►

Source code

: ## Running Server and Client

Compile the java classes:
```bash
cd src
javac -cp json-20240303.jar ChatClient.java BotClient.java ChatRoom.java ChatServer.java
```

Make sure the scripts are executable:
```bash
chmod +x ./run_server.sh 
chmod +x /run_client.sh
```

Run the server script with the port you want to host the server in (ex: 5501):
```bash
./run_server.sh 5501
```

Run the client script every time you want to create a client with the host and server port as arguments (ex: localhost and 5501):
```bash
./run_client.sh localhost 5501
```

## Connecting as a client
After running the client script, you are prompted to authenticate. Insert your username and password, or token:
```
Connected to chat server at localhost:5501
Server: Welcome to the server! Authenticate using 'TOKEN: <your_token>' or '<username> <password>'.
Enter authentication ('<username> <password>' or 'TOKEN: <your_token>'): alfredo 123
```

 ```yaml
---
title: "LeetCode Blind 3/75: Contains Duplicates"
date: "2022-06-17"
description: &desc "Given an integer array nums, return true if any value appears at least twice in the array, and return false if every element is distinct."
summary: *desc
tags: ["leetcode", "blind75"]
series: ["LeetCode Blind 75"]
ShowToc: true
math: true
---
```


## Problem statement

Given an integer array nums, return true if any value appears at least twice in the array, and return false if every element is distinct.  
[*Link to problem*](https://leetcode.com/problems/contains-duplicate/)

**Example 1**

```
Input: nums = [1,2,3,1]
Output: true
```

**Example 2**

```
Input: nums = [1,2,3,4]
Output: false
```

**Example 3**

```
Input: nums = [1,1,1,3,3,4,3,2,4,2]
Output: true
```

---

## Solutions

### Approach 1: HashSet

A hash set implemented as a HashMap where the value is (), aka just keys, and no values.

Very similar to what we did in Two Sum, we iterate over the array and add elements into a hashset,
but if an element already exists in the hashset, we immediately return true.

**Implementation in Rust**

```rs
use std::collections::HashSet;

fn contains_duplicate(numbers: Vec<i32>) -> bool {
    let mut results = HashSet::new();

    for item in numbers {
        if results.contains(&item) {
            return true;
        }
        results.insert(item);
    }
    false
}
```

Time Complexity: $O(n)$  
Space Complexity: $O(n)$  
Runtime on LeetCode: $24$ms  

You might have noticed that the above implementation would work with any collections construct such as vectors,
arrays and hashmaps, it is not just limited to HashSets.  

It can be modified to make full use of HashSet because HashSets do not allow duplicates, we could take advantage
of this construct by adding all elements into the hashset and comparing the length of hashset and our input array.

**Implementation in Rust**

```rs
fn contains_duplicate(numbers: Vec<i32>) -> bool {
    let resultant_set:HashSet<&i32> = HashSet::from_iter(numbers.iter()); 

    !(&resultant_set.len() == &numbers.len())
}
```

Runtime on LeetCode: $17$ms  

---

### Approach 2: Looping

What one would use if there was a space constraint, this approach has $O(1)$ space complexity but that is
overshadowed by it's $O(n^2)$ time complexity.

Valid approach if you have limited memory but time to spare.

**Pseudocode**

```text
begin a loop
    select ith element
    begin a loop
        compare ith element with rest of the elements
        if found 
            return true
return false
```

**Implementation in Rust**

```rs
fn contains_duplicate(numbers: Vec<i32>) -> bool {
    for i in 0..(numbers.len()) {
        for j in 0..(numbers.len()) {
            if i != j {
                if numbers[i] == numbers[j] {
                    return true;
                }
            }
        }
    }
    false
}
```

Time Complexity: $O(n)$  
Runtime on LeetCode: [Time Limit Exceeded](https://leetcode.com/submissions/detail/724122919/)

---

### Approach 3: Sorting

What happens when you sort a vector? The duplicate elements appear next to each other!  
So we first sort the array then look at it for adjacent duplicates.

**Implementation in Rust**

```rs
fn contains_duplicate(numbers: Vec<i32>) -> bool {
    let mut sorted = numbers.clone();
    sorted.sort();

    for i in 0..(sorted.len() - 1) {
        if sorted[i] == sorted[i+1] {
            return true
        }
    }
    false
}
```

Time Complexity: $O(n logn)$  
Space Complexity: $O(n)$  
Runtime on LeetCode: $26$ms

◄

▸ **Exercise objective**
The records above are to be duplicated exactly, every one of them.

▸ **Solved exercise**
Source code

: ## Running Server and Client

Compile the java classes:
```bash
cd src
javac -cp json-20240303.jar ChatClient.java BotClient.java ChatRoom.java ChatServer.java
```

Make sure the scripts are executable:
```bash
chmod +x ./run_server.sh 
chmod +x /run_client.sh
```

Run the server script with the port you want to host the server in (ex: 5501):
```bash
./run_server.sh 5501
```

Run the client script every time you want to create a client with the host and server port as arguments (ex: localhost and 5501):
```bash
./run_client.sh localhost 5501
```

## Connecting as a client
After running the client script, you are prompted to authenticate. Insert your username and password, or token:
```
Connected to chat server at localhost:5501
Server: Welcome to the server! Authenticate using 'TOKEN: <your_token>' or '<username> <password>'.
Enter authentication ('<username> <password>' or 'TOKEN: <your_token>'): alfredo 123
```

 ```yaml
---
title: "LeetCode Blind 3/75: Contains Duplicates"
date: "2022-06-17"
description: &desc "Given an integer array nums, return true if any value appears at least twice in the array, and return false if every element is distinct."
summary: *desc
tags: ["leetcode", "blind75"]
series: ["LeetCode Blind 75"]
ShowToc: true
math: true
---
```


## Problem statement

Given an integer array nums, return true if any value appears at least twice in the array, and return false if every element is distinct.  
[*Link to problem*](https://leetcode.com/problems/contains-duplicate/)

**Example 1**

```
Input: nums = [1,2,3,1]
Output: true
```

**Example 2**

```
Input: nums = [1,2,3,4]
Output: false
```

**Example 3**

```
Input: nums = [1,1,1,3,3,4,3,2,4,2]
Output: true
```

---

## Solutions

### Approach 1: HashSet

A hash set implemented as a HashMap where the value is (), aka just keys, and no values.

Very similar to what we did in Two Sum, we iterate over the array and add elements into a hashset,
but if an element already exists in the hashset, we immediately return true.

**Implementation in Rust**

```rs
use std::collections::HashSet;

fn contains_duplicate(numbers: Vec<i32>) -> bool {
    let mut results = HashSet::new();

    for item in numbers {
        if results.contains(&item) {
            return true;
        }
        results.insert(item);
    }
    false
}
```

Time Complexity: $O(n)$  
Space Complexity: $O(n)$  
Runtime on LeetCode: $24$ms  

You might have noticed that the above implementation would work with any collections construct such as vectors,
arrays and hashmaps, it is not just limited to HashSets.  

It can be modified to make full use of HashSet because HashSets do not allow duplicates, we could take advantage
of this construct by adding all elements into the hashset and comparing the length of hashset and our input array.

**Implementation in Rust**

```rs
fn contains_duplicate(numbers: Vec<i32>) -> bool {
    let resultant_set:HashSet<&i32> = HashSet::from_iter(numbers.iter()); 

    !(&resultant_set.len() == &numbers.len())
}
```

Runtime on LeetCode: $17$ms  

---

### Approach 2: Looping

What one would use if there was a space constraint, this approach has $O(1)$ space complexity but that is
overshadowed by it's $O(n^2)$ time complexity.

Valid approach if you have limited memory but time to spare.

**Pseudocode**

```text
begin a loop
    select ith element
    begin a loop
        compare ith element with rest of the elements
        if found 
            return true
return false
```

**Implementation in Rust**

```rs
fn contains_duplicate(numbers: Vec<i32>) -> bool {
    for i in 0..(numbers.len()) {
        for j in 0..(numbers.len()) {
            if i != j {
                if numbers[i] == numbers[j] {
                    return true;
                }
            }
        }
    }
    false
}
```

Time Complexity: $O(n)$  
Runtime on LeetCode: [Time Limit Exceeded](https://leetcode.com/submissions/detail/724122919/)

---

### Approach 3: Sorting

What happens when you sort a vector? The duplicate elements appear next to each other!  
So we first sort the array then look at it for adjacent duplicates.

**Implementation in Rust**

```rs
fn contains_duplicate(numbers: Vec<i32>) -> bool {
    let mut sorted = numbers.clone();
    sorted.sort();

    for i in 0..(sorted.len() - 1) {
        if sorted[i] == sorted[i+1] {
            return true
        }
    }
    false
}
```

Time Complexity: $O(n logn)$  
Space Complexity: $O(n)$  
Runtime on LeetCode: $26$ms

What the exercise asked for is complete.